Theodicy eBook

This eBook from the Gutenberg Project consists of approximately 660 pages of information about Theodicy.

Theodicy eBook

This eBook from the Gutenberg Project consists of approximately 660 pages of information about Theodicy.

128.  XIII.  ’It is a very great fault in those who govern, if they do not care whether there be disorder in their States or not.  The fault is still greater if they wish and even desire disorder there.  If by hidden and indirect, but infallible, ways they stirred up a sedition in their States to bring them to the brink of ruin, in order to gain for themselves the glory of showing that they have the courage and the prudence necessary for saving a great kingdom on the point of perishing, they would be most deserving of condemnation.  But if they stirred up this sedition because there were no other means than that, of averting the total ruin of their subjects and of strengthening on new foundations, and for several centuries, the happiness of nations, one must needs lament the unfortunate necessity (see above, pp. 146, 147, what has been said of the force of[201] necessity) to which they were reduced, and praise them for the use that they made thereof.’

This maxim, with divers others set forth here, is not applicable to the government of God.  Not to mention the fact that it is only the disorders of a very small part of his kingdom which are brought up in objection, it is untrue that he has no anxiety about evils, that he desires them, that he brings them into being, to have the glory of allaying them.  God wills order and good; but it happens sometimes that what is disorder in the part is order in the whole.  I have already stated this legal axiom:  Incivile est nisi tota lege inspecta judicare.  The permission of evils comes from a kind of moral necessity:  God is constrained to this by his wisdom and by his goodness; this necessity is happy, whereas that of the prince spoken of in the maxim is unhappy.  His State is one of the most corrupt; and the government of God is the best State possible.

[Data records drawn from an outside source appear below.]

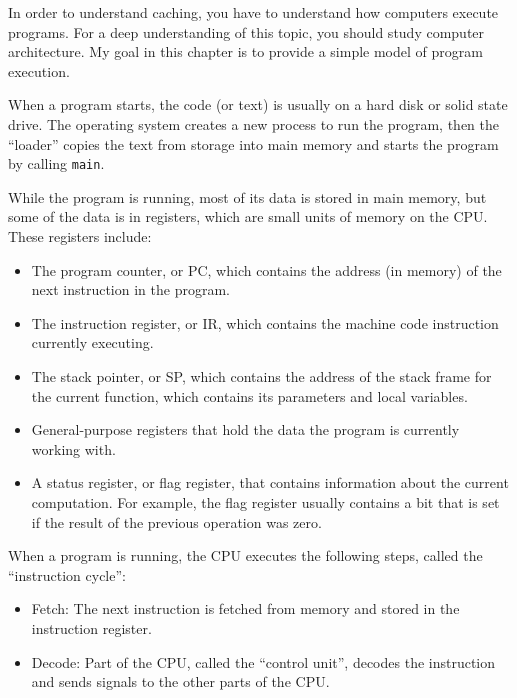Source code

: \documentclass[12pt]{book}
\begin{document}
{In order to understand caching, you have to understand how computers
execute programs.  For a deep understanding of this topic, you should
study computer architecture.  My goal in this chapter is to provide
a simple model of program execution.

When a program starts, the code (or text) is usually on a hard disk
or solid state drive.  The operating system creates a new process to
run the program, then the ``loader''
copies the text from storage into main memory and starts the program by
calling {\tt main}.

While the program is running, most of its data is stored in main
memory, but some of the data is in registers, which are
small units of memory on the CPU.  These registers include:

\begin{itemize}

\item The program counter, or PC, which contains the address (in
  memory) of the next instruction in the program.

\item The instruction register, or IR, which contains the machine code
  instruction currently executing.

\item The stack pointer, or SP, which contains the address of the
  stack frame for the current function, which contains its parameters
  and local variables.

\item General-purpose registers that hold the data the program is
  currently working with.

\item A status register, or flag register, that contains information
  about the current computation.  For example, the flag register
  usually contains a bit that is set if the result of the previous
  operation was zero.

\end{itemize}

When a program is running, the CPU executes the following steps,
called the ``instruction cycle'':

\begin{itemize}

\item Fetch: The next instruction is fetched from memory and stored
in the instruction register.

\item Decode: Part of the CPU, called the ``control unit'', decodes
the instruction and sends signals to the other parts of
the CPU.


\end{itemize}}
\end{document}
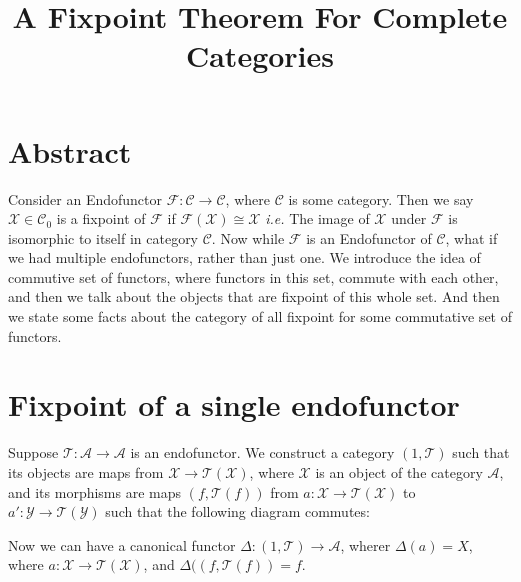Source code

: \documentclass[12pt]{article}
\title{A Fixpoint Theorem For Complete Categories}
\begin{document}
\maketitle
\section*{Abstract}
Consider an Endofunctor $\mathcal F: \mathcal C \to \mathcal C$, where $\mathcal C$ is some category. Then we say $\mathcal X \in \mathcal C_0$ is a fixpoint of $\mathcal F$ if $\mathcal F (\mathcal X) \cong \mathcal X$ \textit{i.e.} The image of $\mathcal X$ under $\mathcal F$ is isomorphic to itself in category $\mathcal C$. Now while $\mathcal F$ is an Endofunctor of $\mathcal C$, what if we had multiple endofunctors, rather than just one. We introduce the idea of commutive set of functors, where functors in this set, commute with each other, and then we talk about the objects that are fixpoint of this whole set. And then we state some facts about the category of all fixpoint for some commutative set of functors.


\section*{Fixpoint of a single endofunctor}
Suppose $\mathcal T: \mathcal A \to \mathcal A$ is an endofunctor. We construct a category $(1, \mathcal T)$ such that its objects are maps from $\mathcal X \to \mathcal T( \mathcal X)$, where $\mathcal X$ is an object of the category $\mathcal A$, and its morphisms are maps $(f, \mathcal T(f))$ from $a: \mathcal X \to \mathcal T(\mathcal X)$ to $a': \mathcal Y \to \mathcal T (\mathcal Y)$ such that the following diagram commutes:
\begin{center}
\end{center}
Now we can have a canonical functor $\Delta : (1, \mathcal T) \to \mathcal A$, wherer $\Delta(a) = X$, where $a: \mathcal X \to \mathcal T(\mathcal X)$, and $\Delta ((f, \mathcal T(f)) = f$. 
\end{document}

129.  XIV.  ’The permission of a certain evil is only excusable when one cannot remedy it without introducing a greater evil; but it cannot be excusable in those who have in hand a remedy more efficacious against this evil, and against all the other evils that could spring from the suppression of this one.’

The maxim is true, but it cannot be brought forward against the government of God.  Supreme reason constrains him to permit the evil.  If God chose what would not be the best absolutely and in all, that would be a greater evil than all the individual evils which he could prevent by this means.  This wrong choice would destroy his wisdom and his goodness.

130.  XV.  ’The Being infinitely powerful, Creator of matter and of spirits, makes whatever he wills of this matter and these spirits.  There is no situation or shape that he cannot communicate to spirits.  If he then permitted a physical or a moral evil, this would not be for the reason that otherwise some other still greater physical or moral evil would be altogether inevitable.  None of those reasons for the mixture of good and evil which are founded on the limitation of the forces of benefactors can apply to him.’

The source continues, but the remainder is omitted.